Tuesday, October 19, 2010

Mortgage Banking Meets Conan the Barbarian

Cancer Stage Capitalism:  
When the Mortgage Securities trade moves from 
Musical Chairs to Mortal Combat.

Don't worry.  
Just relax and watch the dancing monkeys
-- kill each other!

The classical parlor game of musical chairs was simple enough that even sexually repressed, half drunk 19th Century British socialites could navigate their way through it.  It began with, say, five chairs and six players.  The music -- at least in the beginning, provided by a chamber quartet -- began, and the participants commenced a slow circle around the furniture.

At some point, the music would suddenly cease, a sign that all the players should immediately take a seat.  Of course, one unlucky player was left, stranded with no place to sit.  That player was discharged, another chair was removed, and the music began again.

The calamitous global mortgage scheme amounted to little more than a thinly camouflaged version of the that innocent old parlor game.  Instead of music, the affair was to be timed by a strangely durable interludes of rising house prices and lubricated, not by the contagious laughter of the game, but rather by the unremarkable greed of the "chair holders."

The similarity of that term, "chair holder," and the corresponding term from the corporate world, "share holder" is not entirely coincidental.

The tempo of the "music" grew faster and faster as the bubble inflated.  The players moved ever more quickly as they plummeted forward around the circle.  Soon enough, there was little thought of just how accessible one of those chairs might be at any given moment.  The game was infatuating.  Hypnotic.

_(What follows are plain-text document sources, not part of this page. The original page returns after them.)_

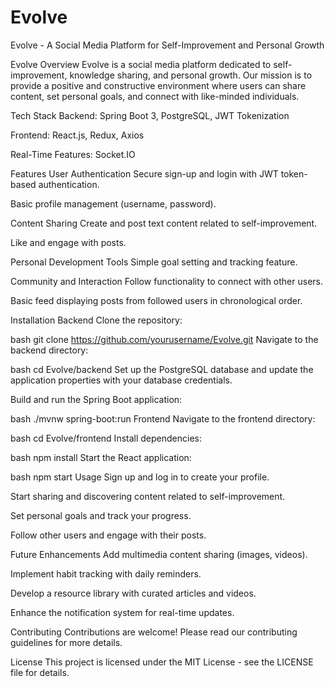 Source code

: # Evolve
Evolve - A Social Media Platform for Self-Improvement and Personal Growth

Evolve
Overview
Evolve is a social media platform dedicated to self-improvement, knowledge sharing, and personal growth. Our mission is to provide a positive and constructive environment where users can share content, set personal goals, and connect with like-minded individuals.

Tech Stack
Backend: Spring Boot 3, PostgreSQL, JWT Tokenization

Frontend: React.js, Redux, Axios

Real-Time Features: Socket.IO

Features
User Authentication
Secure sign-up and login with JWT token-based authentication.

Basic profile management (username, password).

Content Sharing
Create and post text content related to self-improvement.

Like and engage with posts.

Personal Development Tools
Simple goal setting and tracking feature.

Community and Interaction
Follow functionality to connect with other users.

Basic feed displaying posts from followed users in chronological order.

Installation
Backend
Clone the repository:

bash
git clone https://github.com/yourusername/Evolve.git
Navigate to the backend directory:

bash
cd Evolve/backend
Set up the PostgreSQL database and update the application properties with your database credentials.

Build and run the Spring Boot application:

bash
./mvnw spring-boot:run
Frontend
Navigate to the frontend directory:

bash
cd Evolve/frontend
Install dependencies:

bash
npm install
Start the React application:

bash
npm start
Usage
Sign up and log in to create your profile.

Start sharing and discovering content related to self-improvement.

Set personal goals and track your progress.

Follow other users and engage with their posts.

Future Enhancements
Add multimedia content sharing (images, videos).

Implement habit tracking with daily reminders.

Develop a resource library with curated articles and videos.

Enhance the notification system for real-time updates.

Contributing
Contributions are welcome! Please read our contributing guidelines for more details.

License
This project is licensed under the MIT License - see the LICENSE file for details.
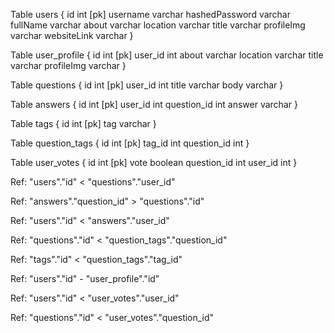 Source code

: Table users {
  id int [pk]
  username varchar
  hashedPassword varchar
  fullName varchar
  about varchar
  location varchar
  title varchar
  profileImg varchar
  websiteLink varchar
}

Table user_profile {
  id int [pk]
  user_id int
  about varchar
  location varchar
  title varchar
  profileImg varchar
}

Table questions {
  id int [pk]
  user_id int
  title varchar
  body varchar
}

Table answers {
  id int [pk]
  user_id int
  question_id int
  answer varchar
}

Table tags {
  id int [pk]
  tag varchar
}

Table question_tags {
  id int [pk]
  tag_id int
  question_id int
}

Table user_votes {
  id int [pk]
  vote boolean
  question_id int
  user_id int
}

Ref: "users"."id" < "questions"."user_id"

Ref: "answers"."question_id" > "questions"."id"

Ref: "users"."id" < "answers"."user_id"

Ref: "questions"."id" < "question_tags"."question_id"

Ref: "tags"."id" < "question_tags"."tag_id"

Ref: "users"."id" - "user_profile"."id"

Ref: "users"."id" < "user_votes"."user_id"

Ref: "questions"."id" < "user_votes"."question_id"
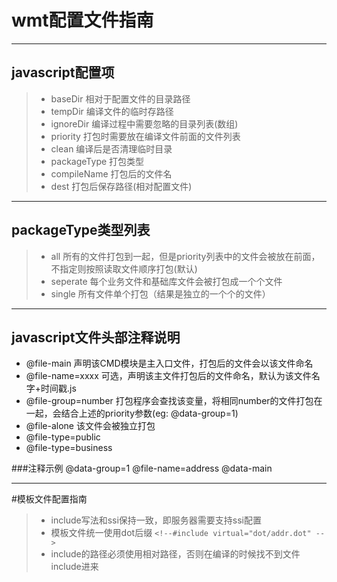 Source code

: ﻿# wmt配置文件指南

---
## javascript配置项
> * baseDir       相对于配置文件的目录路径
> * tempDir       编译文件的临时存路径
> * ignoreDir     编译过程中需要忽略的目录列表(数组)
> * priority      打包时需要放在编译文件前面的文件列表
> * clean         编译后是否清理临时目录
> * packageType   打包类型
> * compileName   打包后的文件名
> * dest          打包后保存路径(相对配置文件)

---
## packageType类型列表
> * all   	所有的文件打包到一起，但是priority列表中的文件会被放在前面，不指定则按照读取文件顺序打包(默认)
> * seperate  每个业务文件和基础库文件会被打包成一个个文件
> * single  所有文件单个打包（结果是独立的一个个的文件）

---
## javascript文件头部注释说明

 - @file-main   		声明该CMD模块是主入口文件，打包后的文件会以该文件命名
 - @file-name=xxxx   	可选，声明该主文件打包后的文件命名，默认为该文件名字+时间戳.js
 - @file-group=number   打包程序会查找该变量，将相同number的文件打包在一起，会结合上述的priority参数(eg: @data-group=1)
 - @file-alone  		该文件会被独立打包
 - @file-type=public
 - @file-type=business

###注释示例
	@data-group=1
  	@file-name=address
  	@data-main

----------

 #模板文件配置指南
 	
> - include写法和ssi保持一致，即服务器需要支持ssi配置
> - 模板文件统一使用dot后缀 `<!--#include virtual="dot/addr.dot" -->`
> - include的路径必须使用相对路径，否则在编译的时候找不到文件include进来
  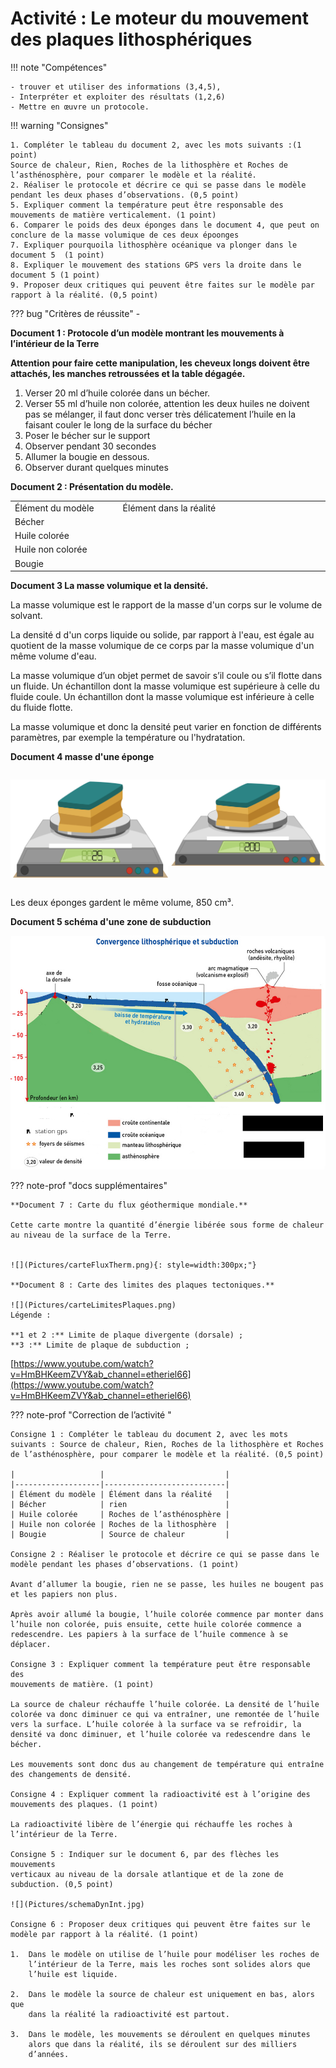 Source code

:# Activité : Le moteur du mouvement des plaques lithosphériques

!!! note "Compétences"

    - trouver et utiliser des informations (3,4,5),
    - Interpréter et exploiter des résultats (1,2,6) 
    - Mettre en œuvre un protocole. 

!!! warning "Consignes"

    1. Compléter le tableau du document 2, avec les mots suivants :(1 point)
    Source de chaleur, Rien, Roches de la lithosphère et Roches de l’asthénosphère, pour comparer le modèle et la réalité. 
    2. Réaliser le protocole et décrire ce qui se passe dans le modèle pendant les deux phases d’observations. (0,5 point)
    5. Expliquer comment la température peut être responsable des mouvements de matière verticalement. (1 point)
    6. Comparer le poids des deux éponges dans le document 4, que peut on conclure de la masse volumique de ces deux époonges
    7. Expliquer pourquoila lithosphère océanique va plonger dans le document 5  (1 point)
    8. Expliquer le mouvement des stations GPS vers la droite dans le document 5 (1 point)
    9. Proposer deux critiques qui peuvent être faites sur le modèle par rapport à la réalité. (0,5 point)

    
??? bug "Critères de réussite"
    - 

**Document 1 : Protocole d’un modèle montrant les mouvements à l’intérieur de la Terre**

**Attention pour faire cette manipulation, les cheveux longs doivent être attachés, les manches retroussées et la table dégagée.**

1.  Verser 20 ml d’huile colorée dans un bécher.
2.  Verser 55 ml d’huile non colorée, attention les deux huiles ne doivent pas se mélanger, il faut donc verser très délicatement l’huile en la faisant couler le long de la surface du bécher
3.  Poser le bécher sur le support
4.  Observer pendant 30 secondes
5.  Allumer la bougie en dessous.
6.  Observer durant quelques minutes

**Document 2 : Présentation du modèle.**

<table>
<colgroup>
<col style="width: 200px">

<col style="width: 400px">
</colgroup>
<tbody>
<tr class="odd">
<td>Élément du modèle</td>
<td>Élément dans la réalité</td>
</tr>
<tr class="even">
<td>Bécher</td>
<td></td>
</tr>
<tr class="odd">
<td>Huile colorée</td>
<td></td>
</tr>
<tr class="even">
<td>Huile non colorée</td>
<td></td>
</tr>
<tr class="odd">
<td>Bougie</td>
<td></td>
</tr>
</tbody>
</table>

**Document 3 La masse volumique et la densité.**

La masse volumique est le rapport de la masse d'un corps sur le volume de solvant.
	
La densité d d'un corps liquide ou solide, par rapport à l'eau, est égale au quotient de la masse volumique de ce corps par la masse volumique d'un même volume d'eau. 

La masse volumique d’un objet permet de savoir s’il coule ou s’il flotte dans un fluide. Un échantillon dont la masse volumique est supérieure à celle du fluide coule. Un échantillon dont la masse volumique est inférieure à celle du fluide flotte. 

La masse volumique et donc la densité peut varier en fonction de différents paramètres, par exemple la température ou l'hydratation.

**Document 4 masse d'une éponge**

<div markdown style="display:flex; flex-direction;row;flex: 1 1 0;">

![masse d'une éponge sèche](<Pictures/banlance eponge seche.png>)

![masse d'une éponge humide](<Pictures/banlance eponge humide.png>)
</div>

Les deux éponges gardent le même volume, 850 cm³.

**Document 5 schéma d'une zone de subduction**

![](Pictures/sub.jpg)

??? note-prof "docs supplémentaires"

    **Document 7 : Carte du flux géothermique mondiale.**

    Cette carte montre la quantité d’énergie libérée sous forme de chaleur au niveau de la surface de la Terre.


    ![](Pictures/carteFluxTherm.png){: style=width:300px;"}

    **Document 8 : Carte des limites des plaques tectoniques.**

    ![](Pictures/carteLimitesPlaques.png)
    Légende :

    **1 et 2 :** Limite de plaque divergente (dorsale) ;
    **3 :** Limite de plaque de subduction ;

[https://www.youtube.com/watch?v=HmBHKeemZVY&ab_channel=etheriel66](https://www.youtube.com/watch?v=HmBHKeemZVY&ab_channel=etheriel66)

??? note-prof "Correction de l’activité "


    Consigne 1 : Compléter le tableau du document 2, avec les mots
    suivants : Source de chaleur, Rien, Roches de la lithosphère et Roches
    de l’asthénosphère, pour comparer le modèle et la réalité. (0,5 point)

    |                   |                           |
    |-------------------|---------------------------|
    | Élément du modèle | Élément dans la réalité   |
    | Bécher            | rien                      |
    | Huile colorée     | Roches de l’asthénosphère |
    | Huile non colorée | Roches de la lithosphère  |
    | Bougie            | Source de chaleur         |

    Consigne 2 : Réaliser le protocole et décrire ce qui se passe dans le
    modèle pendant les phases d’observations. (1 point)

    Avant d’allumer la bougie, rien ne se passe, les huiles ne bougent pas
    et les papiers non plus.

    Après avoir allumé la bougie, l’huile colorée commence par monter dans
    l’huile non colorée, puis ensuite, cette huile colorée commence a
    redescendre. Les papiers à la surface de l’huile commence à se déplacer.

    Consigne 3 : Expliquer comment la température peut être responsable des
    mouvements de matière. (1 point)

    La source de chaleur réchauffe l’huile colorée. La densité de l’huile
    colorée va donc diminuer ce qui va entraîner, une remontée de l’huile
    vers la surface. L’huile colorée à la surface va se refroidir, la
    densité va donc diminuer, et l’huile colorée va redescendre dans le
    bécher.

    Les mouvements sont donc dus au changement de température qui entraîne
    des changements de densité.

    Consigne 4 : Expliquer comment la radioactivité est à l’origine des
    mouvements des plaques. (1 point)

    La radioactivité libère de l’énergie qui réchauffe les roches à
    l’intérieur de la Terre. 
    
    Consigne 5 : Indiquer sur le document 6, par des flèches les mouvements
    verticaux au niveau de la dorsale atlantique et de la zone de
    subduction. (0,5 point)

    ![](Pictures/schemaDynInt.jpg)

    Consigne 6 : Proposer deux critiques qui peuvent être faites sur le modèle par rapport à la réalité. (1 point)

    1.  Dans le modèle on utilise de l’huile pour modéliser les roches de
        l’intérieur de la Terre, mais les roches sont solides alors que
        l’huile est liquide.

    2.  Dans le modèle la source de chaleur est uniquement en bas, alors que
        dans la réalité la radioactivité est partout.

    3.  Dans le modèle, les mouvements se déroulent en quelques minutes
        alors que dans la réalité, ils se déroulent sur des milliers
        d’années.
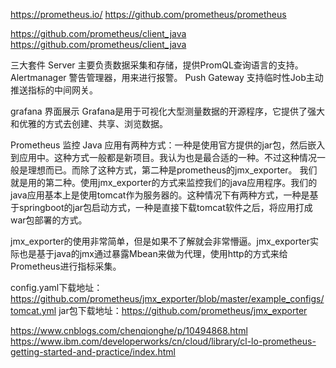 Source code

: https://prometheus.io/
https://github.com/prometheus/prometheus

https://github.com/prometheus/client_java
https://github.com/prometheus/client_java


三大套件
Server 主要负责数据采集和存储，提供PromQL查询语言的支持。
Alertmanager 警告管理器，用来进行报警。
Push Gateway 支持临时性Job主动推送指标的中间网关。

grafana 界面展示
Grafana是用于可视化大型测量数据的开源程序，它提供了强大和优雅的方式去创建、共享、浏览数据。


Prometheus 监控 Java 应用有两种方式：一种是使用官方提供的jar包，然后嵌入到应用中。这种方式一般都是新项目。我认为也是最合适的一种。不过这种情况一般是理想而已。而除了这种方式，第二种是prometheus的jmx_exporter。
我们就是用的第二种。使用jmx_exporter的方式来监控我们的java应用程序。我们的java应用基本上是使用tomcat作为服务器的。这种情况下有两种方式，一种是基于springboot的jar包启动方式，一种是直接下载tomcat软件之后，将应用打成war包部署的方式。

jmx_exporter的使用非常简单，但是如果不了解就会非常懵逼。jmx_exporter实际也是基于java的jmx通过暴露Mbean来做为代理，使用http的方式来给Prometheus进行指标采集。

config.yaml下载地址：https://github.com/prometheus/jmx_exporter/blob/master/example_configs/tomcat.yml
jar包下载地址：https://github.com/prometheus/jmx_exporter



https://www.cnblogs.com/chenqionghe/p/10494868.html
https://www.ibm.com/developerworks/cn/cloud/library/cl-lo-prometheus-getting-started-and-practice/index.html




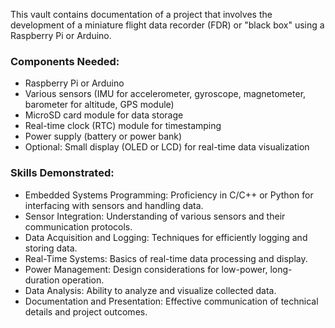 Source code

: This vault contains documentation of a project that involves the development of a miniature flight data recorder (FDR) or "black box" using a Raspberry Pi or Arduino.

### Components Needed:
- Raspberry Pi or Arduino
- Various sensors (IMU for accelerometer, gyroscope, magnetometer, barometer for altitude, GPS module)
- MicroSD card module for data storage
- Real-time clock (RTC) module for timestamping
- Power supply (battery or power bank)
- Optional: Small display (OLED or LCD) for real-time data visualization

### Skills Demonstrated:
- Embedded Systems Programming: Proficiency in C/C++ or Python for interfacing with sensors and handling data.
- Sensor Integration: Understanding of various sensors and their communication protocols.
- Data Acquisition and Logging: Techniques for efficiently logging and storing data.
- Real-Time Systems: Basics of real-time data processing and display.
- Power Management: Design considerations for low-power, long-duration operation.
- Data Analysis: Ability to analyze and visualize collected data.
- Documentation and Presentation: Effective communication of technical details and project outcomes. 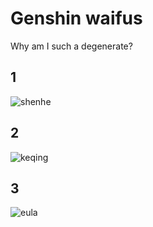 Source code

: <style> body {background-image: url(https://c.tenor.com/h186rNzsF8EAAAAC/changing-colors.gif);
  background-repeat: no-repeat; 
  background-size:cover; 
} </style>

# Genshin waifus

Why am I such a degenerate?

## 1
![shenhe](https://user-images.githubusercontent.com/98723073/151731620-2a08aac4-65c5-4786-8e00-2bb6a38e407b.png)

## 2
![keqing](https://user-images.githubusercontent.com/98723073/151731627-19a4cb5c-4c2b-4bc1-a68f-328424d4a630.png)

## 3
![eula](https://user-images.githubusercontent.com/98723073/151731635-f8b5435f-d35f-4d8c-9d0e-b92f5247060f.png)

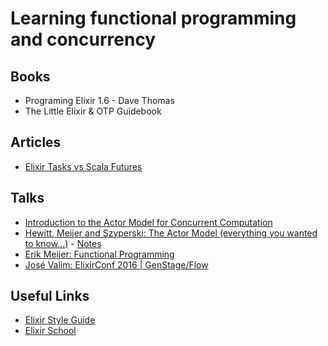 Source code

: # Learning functional programming and concurrency

## Books

* Programing Elixir 1.6  - Dave Thomas
* The Little Elixir & OTP Guidebook

## Articles

* [Elixir Tasks vs Scala Futures](http://undiscoveredfeatures.com/elixir-tasks-vs-scala-futures/)

## Talks

* [Introduction to the Actor Model for Concurrent Computation](https://www.youtube.com/watch?v=lPTqcecwkJg)
* [Hewitt, Meijer and Szyperski: The Actor Model (everything you wanted to know...)](https://www.youtube.com/watch?v=7erJ1DV_Tlo) - [Notes](https://gist.github.com/rbishop/9082539)
* [Erik Meijer: Functional Programming](https://www.youtube.com/watch?v=z0N1aZ6SnBk)
* [José Valim: ElixirConf 2016 | GenStage/Flow](https://www.youtube.com/watch?v=srtMWzyqdp8)

## Useful Links

* [Elixir Style Guide](https://github.com/christopheradams/elixir_style_guide)
* [Elixir School](https://elixirschool.com)
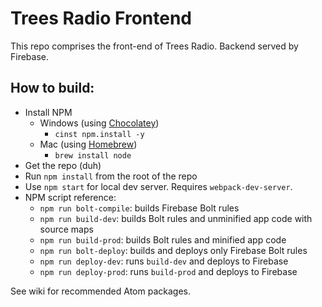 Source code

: # Trees Radio Frontend
This repo comprises the front-end of Trees Radio. Backend served by Firebase.

## How to build:
* Install NPM
  - Windows (using [Chocolatey](https://chocolatey.org/))
    + `cinst npm.install -y`
  - Mac (using [Homebrew](http://brew.sh/))
    + `brew install node`
* Get the repo (duh)
* Run `npm install` from the root of the repo
* Use `npm start` for local dev server. Requires `webpack-dev-server`.
* NPM script reference:
  - `npm run bolt-compile`: builds Firebase Bolt rules
  - `npm run build-dev`: builds Bolt rules and unminified app code with source maps
  - `npm run build-prod`: builds Bolt rules and minified app code
  - `npm run bolt-deploy`: builds and deploys only Firebase Bolt rules
  - `npm run deploy-dev`: runs `build-dev` and deploys to Firebase
  - `npm run deploy-prod`: runs `build-prod` and deploys to Firebase

See wiki for recommended Atom packages.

The mortgage market, inebriated by the carefully crafted rising prices for the homes which once supported the value of the mortgages, careened on beyond even the place of comfort originally devised by the culprits.  They had intended to quit before things got so far out of control.

However, they lost no sleep over the prospect of leaving one or more of the other dancers without a chair.  The psychopathology of the ponzi schemer did not rely on being "lost in the crowd" so much as being safely "gone" when it cratered.  

And, in our present, desperate, and newly encountered economic sobriety, we are enduing that cratering.  We see the tatters of that old "musical chairs" game in the wreckage all around us, except, unlike the cozy parlor of days gone by, there are hundreds of puzzled players who just now are realizing that there are only one or two chairs left in the center.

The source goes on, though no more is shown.